Ninth Circuit Issues “Antitrust Primer for Aftermarket Issues” in Aerotec

Perkins Coie
Contact

Perkins Coie

In a precedent-setting opinion, the U.S. Court of Appeals for the Ninth Circuit in Aerotec International, Inc. v. Honeywell International, Inc., No. 14-15562, 2016 WL 4709868 (9th Cir.

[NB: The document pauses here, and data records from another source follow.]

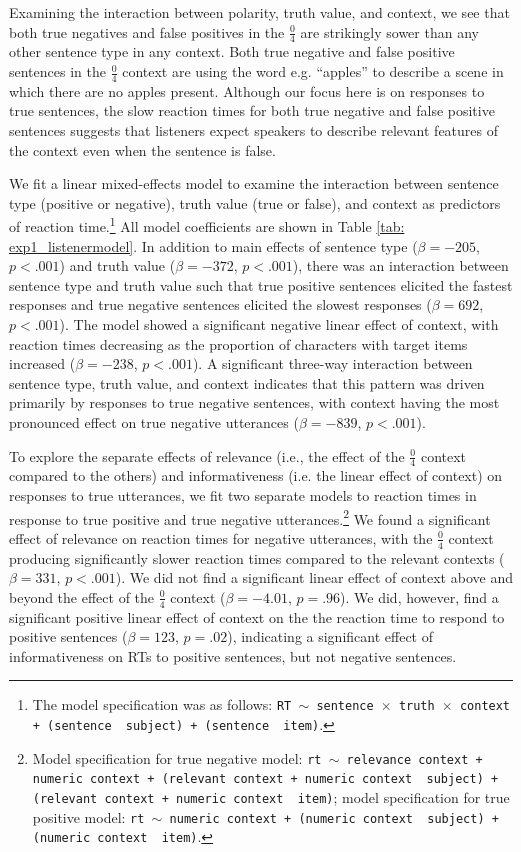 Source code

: \documentclass[man, floatsintext, noapacite]{apa6}
\begin{document}
Examining the interaction between polarity, truth value, and context, we see that both true negatives and false positives in the $\frac{0}{4}$ are strikingly sower than any other sentence type in any context. Both true negative and false positive sentences in the $\frac{0}{4}$ context are using the word e.g. ``apples'' to describe a scene in which there are no apples present. Although our focus here is on responses to true sentences, the slow reaction times for both true negative and false positive sentences suggests that listeners expect speakers to describe relevant features of the context even when the sentence is false. 

We fit a linear mixed-effects model to examine the interaction between sentence type (positive or negative), truth value (true or false), and context as predictors of reaction time.\footnote{The model specification was as follows: \texttt{RT $\sim$ sentence~$\times$~truth~$\times$~context + (sentence~\textbar~subject) +  (sentence~\textbar~item)}.} All model coefficients are shown in Table \ref{tab: exp1_listenermodel}. In addition to main effects of sentence type ($\beta= -205$, $p< .001$) and truth value ($\beta= -372$, $p< .001$), there was an interaction between sentence type and truth value such that true positive sentences elicited the fastest responses and true negative sentences elicited the slowest responses ($\beta= 692$, $p< .001$). The model showed a significant negative linear effect of context, with reaction times decreasing as the proportion of characters with target items increased ($\beta= -238$, $p< .001$). A significant three-way interaction between sentence type, truth value, and context indicates that this pattern was driven primarily by responses to true negative sentences, with context having the most pronounced effect on true negative utterances ($\beta= -839$, $p< .001$).  

To explore the separate effects of relevance (i.e., the effect of the $\frac{0}{4}$ context compared to the others) and informativeness (i.e. the linear effect of context) on responses to true utterances, we fit two separate models to reaction times in response to true positive and true negative utterances.\footnote{Model specification for true negative model: \texttt{rt $\sim$  relevance context + numeric context + (relevant context + numeric context~\textbar~subject) +  (relevant context + numeric context~\textbar~item)}; model specification for true positive model: \texttt{rt $\sim$  numeric context + (numeric context~\textbar~subject) +  (numeric context~\textbar~item)}.} We found a significant effect of relevance on reaction times for negative utterances, with the $\frac{0}{4}$ context producing significantly slower reaction times compared to the relevant contexts ($\beta= 331$, $p< .001$). We did not find a significant linear effect of context above and beyond the effect of the  $\frac{0}{4}$ context ($\beta= -4.01$, $p = .96$). We did, however, find a significant positive linear effect of context on the the reaction time to respond to positive sentences ($\beta= 123$, $p = .02$), indicating a significant effect of informativeness on RTs to positive sentences, but not negative sentences. 
\end{document}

Sept. 9, 2016), affirmed the summary dismissal of a garden variety of antitrust claims brought by Aerotec.  A self-described “primer for aftermarket issues,” the Ninth Circuit opinion authored by Judge M. Margaret McKeown methodically dispatches claims brought under sections 1 and 2 of the Sherman Act, the Robinson-Patman Act and Arizona state law, finding no link between Aerotec’s competitive struggles and Honeywell’s actions.  This decision is likely to guide the Ninth Circuit’s treatment of aftermarket issues for many years.

Background

The case involves the airplane repair and maintenance industries, in particular those for auxiliary power units (APU).  An APU is a small motor on an airplane that provides energy for functions other than propulsion, such as electricity and temperature regulation.  Honeywell, the defendant-appellee, is one of the world’s two largest manufacturers of APUs, commanding over 75% market share.  In addition to manufacturing APUs, Honeywell is also a significant player in the APU repair market, repairing over half of the APUs they manufacture.  Plaintiff-appellant Aerotec is a small, independent company that competes with Honeywell in the APU repair market.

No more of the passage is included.